Pictures stay out of the copy; set down each line of the listing below exactly.
----- Data supplied
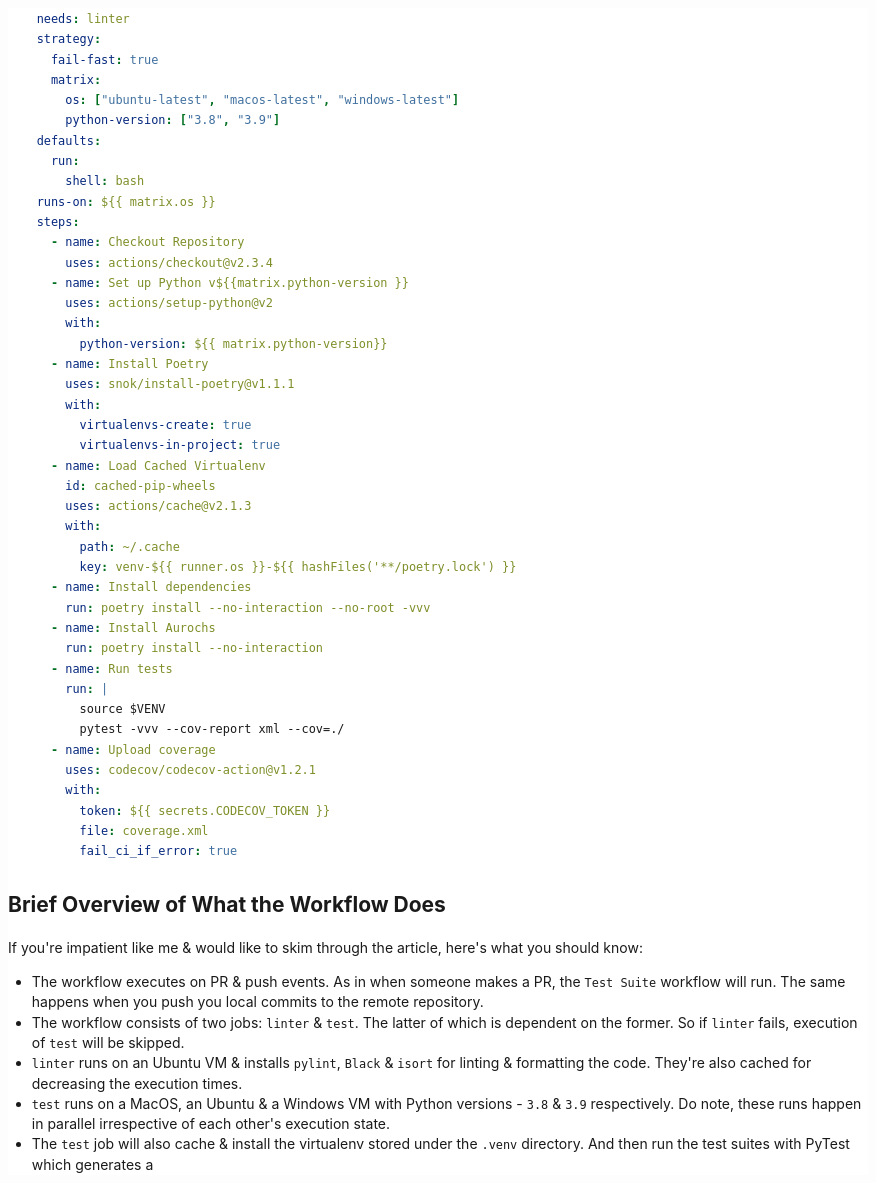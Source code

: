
 ```yml
    needs: linter
    strategy:
      fail-fast: true
      matrix:
        os: ["ubuntu-latest", "macos-latest", "windows-latest"]
        python-version: ["3.8", "3.9"]
    defaults:
      run:
        shell: bash
    runs-on: ${{ matrix.os }}
    steps:
      - name: Checkout Repository
        uses: actions/checkout@v2.3.4
      - name: Set up Python v${{matrix.python-version }}
        uses: actions/setup-python@v2
        with:
          python-version: ${{ matrix.python-version}}
      - name: Install Poetry
        uses: snok/install-poetry@v1.1.1
        with:
          virtualenvs-create: true
          virtualenvs-in-project: true
      - name: Load Cached Virtualenv
        id: cached-pip-wheels
        uses: actions/cache@v2.1.3
        with:
          path: ~/.cache
          key: venv-${{ runner.os }}-${{ hashFiles('**/poetry.lock') }}
      - name: Install dependencies
        run: poetry install --no-interaction --no-root -vvv
      - name: Install Aurochs
        run: poetry install --no-interaction
      - name: Run tests
        run: |
          source $VENV
          pytest -vvv --cov-report xml --cov=./
      - name: Upload coverage
        uses: codecov/codecov-action@v1.2.1
        with:
          token: ${{ secrets.CODECOV_TOKEN }}
          file: coverage.xml
          fail_ci_if_error: true
```

## Brief Overview of What the Workflow Does

If you're impatient like me & would like to skim through the article, here's
what you should know:

- The workflow executes on PR & push events. As in when someone makes a PR, the
  `Test Suite` workflow will run. The same happens when you push you local
  commits to the remote repository.
- The workflow consists of two jobs: `linter` & `test`. The latter of which is
  dependent on the former. So if `linter` fails, execution of `test` will be
  skipped.
- `linter` runs on an Ubuntu VM & installs `pylint`, `Black` & `isort` for
  linting & formatting the code. They're also cached for decreasing the
  execution times.
- `test` runs on a MacOS, an Ubuntu & a Windows VM with Python versions - `3.8`
  & `3.9` respectively. Do note, these runs happen in parallel irrespective of
  each other's execution state.
- The `test` job will also cache & install the virtualenv stored under the
  `.venv` directory. And then run the test suites with PyTest which generates a

[poetry landing page]: https://python-poetry.org/
[codecov landing page]: https://about.codecov.io/
[travis ci landing page]: https://www.travis-ci.com/
[circleci landing page]: https://circleci.com/
[source 1]: https://news.ycombinator.com/item?id=19989188
[source 2]: https://news.ycombinator.com/item?id=10000479
[github actions docs]: https://docs.github.com/en/actions
[github actions - checkout]: https://github.com/actions/checkout
[github actions - cache]: https://github.com/actions/cache
[github actions - codecov]: https://github.com/codecov/codecov-action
----------
*Solution for this problem*.
Source code

:
 ```yml
    needs: linter
    strategy:
      fail-fast: true
      matrix:
        os: ["ubuntu-latest", "macos-latest", "windows-latest"]
        python-version: ["3.8", "3.9"]
    defaults:
      run:
        shell: bash
    runs-on: ${{ matrix.os }}
    steps:
      - name: Checkout Repository
        uses: actions/checkout@v2.3.4
      - name: Set up Python v${{matrix.python-version }}
        uses: actions/setup-python@v2
        with:
          python-version: ${{ matrix.python-version}}
      - name: Install Poetry
        uses: snok/install-poetry@v1.1.1
        with:
          virtualenvs-create: true
          virtualenvs-in-project: true
      - name: Load Cached Virtualenv
        id: cached-pip-wheels
        uses: actions/cache@v2.1.3
        with:
          path: ~/.cache
          key: venv-${{ runner.os }}-${{ hashFiles('**/poetry.lock') }}
      - name: Install dependencies
        run: poetry install --no-interaction --no-root -vvv
      - name: Install Aurochs
        run: poetry install --no-interaction
      - name: Run tests
        run: |
          source $VENV
          pytest -vvv --cov-report xml --cov=./
      - name: Upload coverage
        uses: codecov/codecov-action@v1.2.1
        with:
          token: ${{ secrets.CODECOV_TOKEN }}
          file: coverage.xml
          fail_ci_if_error: true
```

## Brief Overview of What the Workflow Does

If you're impatient like me & would like to skim through the article, here's
what you should know:

- The workflow executes on PR & push events. As in when someone makes a PR, the
  `Test Suite` workflow will run. The same happens when you push you local
  commits to the remote repository.
- The workflow consists of two jobs: `linter` & `test`. The latter of which is
  dependent on the former. So if `linter` fails, execution of `test` will be
  skipped.
- `linter` runs on an Ubuntu VM & installs `pylint`, `Black` & `isort` for
  linting & formatting the code. They're also cached for decreasing the
  execution times.
- `test` runs on a MacOS, an Ubuntu & a Windows VM with Python versions - `3.8`
  & `3.9` respectively. Do note, these runs happen in parallel irrespective of
  each other's execution state.
- The `test` job will also cache & install the virtualenv stored under the
  `.venv` directory. And then run the test suites with PyTest which generates a

[poetry landing page]: https://python-poetry.org/
[codecov landing page]: https://about.codecov.io/
[travis ci landing page]: https://www.travis-ci.com/
[circleci landing page]: https://circleci.com/
[source 1]: https://news.ycombinator.com/item?id=19989188
[source 2]: https://news.ycombinator.com/item?id=10000479
[github actions docs]: https://docs.github.com/en/actions
[github actions - checkout]: https://github.com/actions/checkout
[github actions - cache]: https://github.com/actions/cache
[github actions - codecov]: https://github.com/codecov/codecov-action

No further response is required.